▸ **REQUIRED ACTION**: Take every line in the entries that includes the word "subValue" and copy it.

[[ THE RECORDS, beginning ]]

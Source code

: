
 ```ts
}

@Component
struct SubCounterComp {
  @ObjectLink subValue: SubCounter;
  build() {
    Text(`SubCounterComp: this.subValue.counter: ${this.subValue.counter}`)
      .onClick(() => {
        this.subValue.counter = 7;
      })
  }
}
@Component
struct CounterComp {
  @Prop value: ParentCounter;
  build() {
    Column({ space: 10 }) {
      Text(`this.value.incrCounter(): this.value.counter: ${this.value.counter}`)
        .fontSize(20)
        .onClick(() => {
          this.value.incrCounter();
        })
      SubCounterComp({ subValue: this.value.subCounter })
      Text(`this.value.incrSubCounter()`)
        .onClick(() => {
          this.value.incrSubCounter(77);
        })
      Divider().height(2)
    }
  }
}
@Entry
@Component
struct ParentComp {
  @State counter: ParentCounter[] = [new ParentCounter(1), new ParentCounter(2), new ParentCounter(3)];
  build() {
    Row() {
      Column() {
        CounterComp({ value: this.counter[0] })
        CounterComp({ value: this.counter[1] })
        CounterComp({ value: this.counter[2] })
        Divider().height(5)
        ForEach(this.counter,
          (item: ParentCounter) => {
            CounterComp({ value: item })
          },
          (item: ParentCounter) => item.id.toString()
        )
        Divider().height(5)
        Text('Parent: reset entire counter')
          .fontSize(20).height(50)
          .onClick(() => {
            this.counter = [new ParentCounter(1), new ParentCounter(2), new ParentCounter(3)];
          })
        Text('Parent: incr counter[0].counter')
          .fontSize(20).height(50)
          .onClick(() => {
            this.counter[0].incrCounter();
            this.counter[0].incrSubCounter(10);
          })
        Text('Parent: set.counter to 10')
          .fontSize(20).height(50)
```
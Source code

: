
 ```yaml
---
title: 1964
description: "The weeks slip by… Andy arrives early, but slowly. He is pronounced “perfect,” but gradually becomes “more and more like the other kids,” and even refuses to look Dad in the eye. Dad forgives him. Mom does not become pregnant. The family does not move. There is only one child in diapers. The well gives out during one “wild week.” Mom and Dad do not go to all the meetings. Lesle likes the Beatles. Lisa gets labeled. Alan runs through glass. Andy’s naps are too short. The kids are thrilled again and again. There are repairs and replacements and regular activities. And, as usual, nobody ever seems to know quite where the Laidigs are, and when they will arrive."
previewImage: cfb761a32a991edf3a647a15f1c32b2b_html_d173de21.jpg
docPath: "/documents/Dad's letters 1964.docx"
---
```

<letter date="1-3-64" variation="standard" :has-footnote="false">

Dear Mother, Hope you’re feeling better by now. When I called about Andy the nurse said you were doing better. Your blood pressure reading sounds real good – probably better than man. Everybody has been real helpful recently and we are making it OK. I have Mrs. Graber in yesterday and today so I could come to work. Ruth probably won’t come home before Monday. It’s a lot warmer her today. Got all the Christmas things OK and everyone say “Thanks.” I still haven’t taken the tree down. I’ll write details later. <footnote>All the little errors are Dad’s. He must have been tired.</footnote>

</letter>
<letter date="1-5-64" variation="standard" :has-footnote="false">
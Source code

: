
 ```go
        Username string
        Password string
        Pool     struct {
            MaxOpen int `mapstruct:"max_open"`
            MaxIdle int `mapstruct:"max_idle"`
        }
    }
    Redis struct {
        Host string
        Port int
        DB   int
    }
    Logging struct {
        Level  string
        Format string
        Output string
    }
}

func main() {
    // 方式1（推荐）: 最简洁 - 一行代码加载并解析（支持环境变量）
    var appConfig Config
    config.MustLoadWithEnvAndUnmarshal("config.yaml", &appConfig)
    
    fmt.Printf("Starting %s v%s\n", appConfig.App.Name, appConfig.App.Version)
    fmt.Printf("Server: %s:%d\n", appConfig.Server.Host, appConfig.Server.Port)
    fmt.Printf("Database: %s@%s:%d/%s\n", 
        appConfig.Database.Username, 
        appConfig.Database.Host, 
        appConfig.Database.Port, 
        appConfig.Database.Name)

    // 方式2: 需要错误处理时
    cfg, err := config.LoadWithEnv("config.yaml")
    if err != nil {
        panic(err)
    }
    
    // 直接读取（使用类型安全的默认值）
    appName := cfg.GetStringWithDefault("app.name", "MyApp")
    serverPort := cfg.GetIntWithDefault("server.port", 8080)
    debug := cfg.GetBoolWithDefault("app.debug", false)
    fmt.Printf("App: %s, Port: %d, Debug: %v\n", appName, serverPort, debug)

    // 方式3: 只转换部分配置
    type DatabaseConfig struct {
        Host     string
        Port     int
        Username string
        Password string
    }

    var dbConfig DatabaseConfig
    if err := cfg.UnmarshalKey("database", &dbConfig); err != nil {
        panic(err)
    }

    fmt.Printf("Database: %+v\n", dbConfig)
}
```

[[ THE RECORDS, end ]]

▸ **ANSWER BELOW**:
  @ObjectLink subValue: SubCounter;
    Text(`SubCounterComp: this.subValue.counter: ${this.subValue.counter}`)
        this.subValue.counter = 7;
      SubCounterComp({ subValue: this.value.subCounter })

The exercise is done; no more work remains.